Hopefully this will be a quickie.

I am trying to improve my reading so bought a bunch of second hand drum mags and am trying to read/play through the songs they have notated.

Most of the weird symbols I come across I have googled and get the idea but one I still don’t get is ‘N.C’ written above a bar. This seems to come up in almost every transcription in the magazines.

Google tells me it means ‘no chord’. I don’t quite get what it means even for instruments that can play harmonies....and I have no idea what it means for percusssion.

Can anyone shed some light please?
 

Odd-Arne Oseberg

Platinum Member
Play melody as written with no added chordal accompaniment.

It is relevant for a drummer as you too know what's going on aka musician and part of the group, not just someone who plays the drums.
 

toddbishop

Platinum Member
In a transcription it would indicate that the drummer is playing a solo break, or is playing behind just the singer or a melody instrument.
 

Rochelle Rochelle

Senior Member
I've seen people who do their own transcriptions use N.C. to mean "no crash" above a repeated bar. Probably not something they would do in a magazine, but that took me a while to figure out.
 

AndeeT

Senior Member
Cheers all.

So in the context of instruments that can play harmony, the composer is essentially saying ‘don’t mess around trying to play chords, just play the melody that I’ve written’?

I didn’t know it was common for those players to try and intersperse written melody with their own chords? I would have thought they just played what was written?
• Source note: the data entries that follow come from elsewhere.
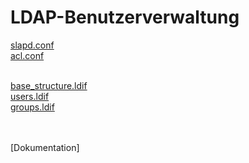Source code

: # LDAP-Benutzerverwaltung
[slapd.conf](https://github.com/denisepostl/LDAP-Benutzerverwaltung/blob/main/slapd.conf) <br>
[acl.conf](https://github.com/denisepostl/LDAP-Benutzerverwaltung/blob/main/acl.conf) <br><br>

[base_structure.ldif](https://github.com/denisepostl/LDAP-Benutzerverwaltung/blob/main/base_structure.ldif) <br>
[users.ldif](https://github.com/denisepostl/LDAP-Benutzerverwaltung/blob/main/users.ldif) <br>
[groups.ldif](https://github.com/denisepostl/LDAP-Benutzerverwaltung/blob/main/groups.ldif) <br><br><br>

[Dokumentation]
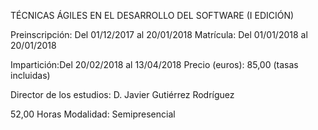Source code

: 
TÉCNICAS ÁGILES EN EL DESARROLLO DEL SOFTWARE (I EDICIÓN)

Preinscripción: Del 01/12/2017 al 20/01/2018
Matrícula: Del 01/01/2018 al 20/01/2018


Impartición:Del 20/02/2018 al 13/04/2018
Precio (euros): 85,00 (tasas incluidas)

Director de los estudios: D. Javier Gutiérrez Rodríguez

52,00 Horas
Modalidad: Semipresencial   
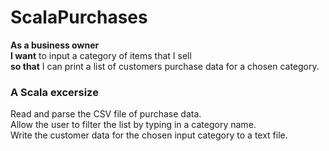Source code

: # ScalaPurchases
**As a business owner** <br>
**I want** to input a category of items that I sell<br>
**so that** I can print a list of customers purchase data for a chosen category.

### A Scala excersize ###
Read and parse the CSV file of purchase data. <br>
Allow the user to filter the list by typing in a category name. <br>
Write the customer data for the chosen input category to a text file.

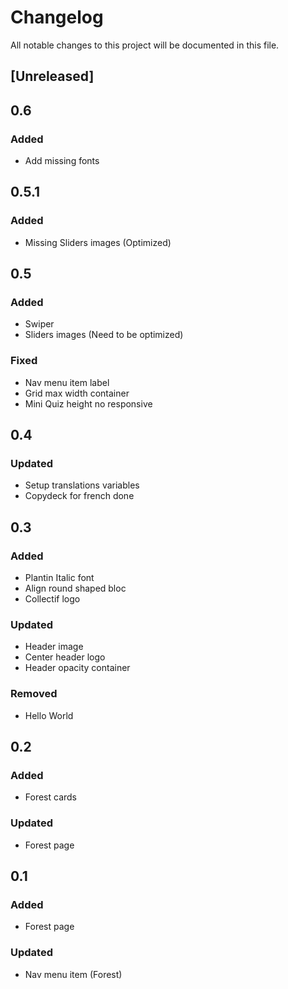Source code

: # Changelog
All notable changes to this project will be documented in this file.

## [Unreleased]

## 0.6
### Added
- Add missing fonts

## 0.5.1
### Added
- Missing Sliders images (Optimized)

## 0.5
### Added
- Swiper
- Sliders images (Need to be optimized)

### Fixed
- Nav menu item label
- Grid max width container
- Mini Quiz height no responsive

## 0.4
### Updated
- Setup translations variables
- Copydeck for french done

## 0.3
### Added
- Plantin Italic font
- Align round shaped bloc
- Collectif logo

### Updated

- Header image
- Center header logo
- Header opacity container

### Removed
- Hello World


## 0.2
### Added
- Forest cards

### Updated

- Forest page


## 0.1
### Added
- Forest page

### Updated

- Nav menu item (Forest)
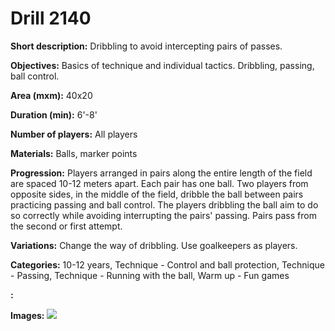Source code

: # Drill 2140

**Short description:**
Dribbling to avoid intercepting pairs of passes.

**Objectives:**
Basics of technique and individual tactics. Dribbling, passing, ball control.

**Area (mxm):**
40x20

**Duration (min):**
6'-8'

**Number of players:**
All players

**Materials:**
Balls, marker points

**Progression:**
Players arranged in pairs along the entire length of the field are spaced 10-12 meters apart. Each pair has one ball. Two players from opposite sides, in the middle of the field, dribble the ball between pairs practicing passing and ball control. The players dribbling the ball aim to do so correctly while avoiding interrupting the pairs' passing. Pairs pass from the second or first attempt.

**Variations:**
Change the way of dribbling. Use goalkeepers as players.

**Categories:**
10-12 years, Technique - Control and ball protection, Technique - Passing, Technique - Running with the ball, Warm up - Fun games

**:**


**Images:**
![](https://www.coachingfutsal.com/\images\3b47c33d-a095-4707-8920-80fc6a1058b5_280.png)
Then again, for guitar, I only read TAB, and I don’t understand harmony enough to just drop in chords that I know would fit....

So for drummers it’s there to let you know what’s going on around you, so you don’t freak out if the chords suddenly drop out of the song ?

Looking through more of the magazines, the N.C’s seem to come up when there is a bar of ‘slash notation’. So, with the slashes and the N.C, the composer is saying, the harmony will drop out, but the drums repeat the previous bar, but can play some variation?
 

Morrisman

Platinum Member
No chord generally means all the rhythm section instruments stop for a bar, especially rhythm guitar and bass, probably drums too. If it didn't say NC, the guitar, etc. would keep strumming the previous chord.
 

Morrisman

Platinum Member
The other situation for NC is where the band all play a riff rather than chords.

The opening of 'Smoke on the Water' would say NC until the bass line comes in, because until then its just the guitar riff.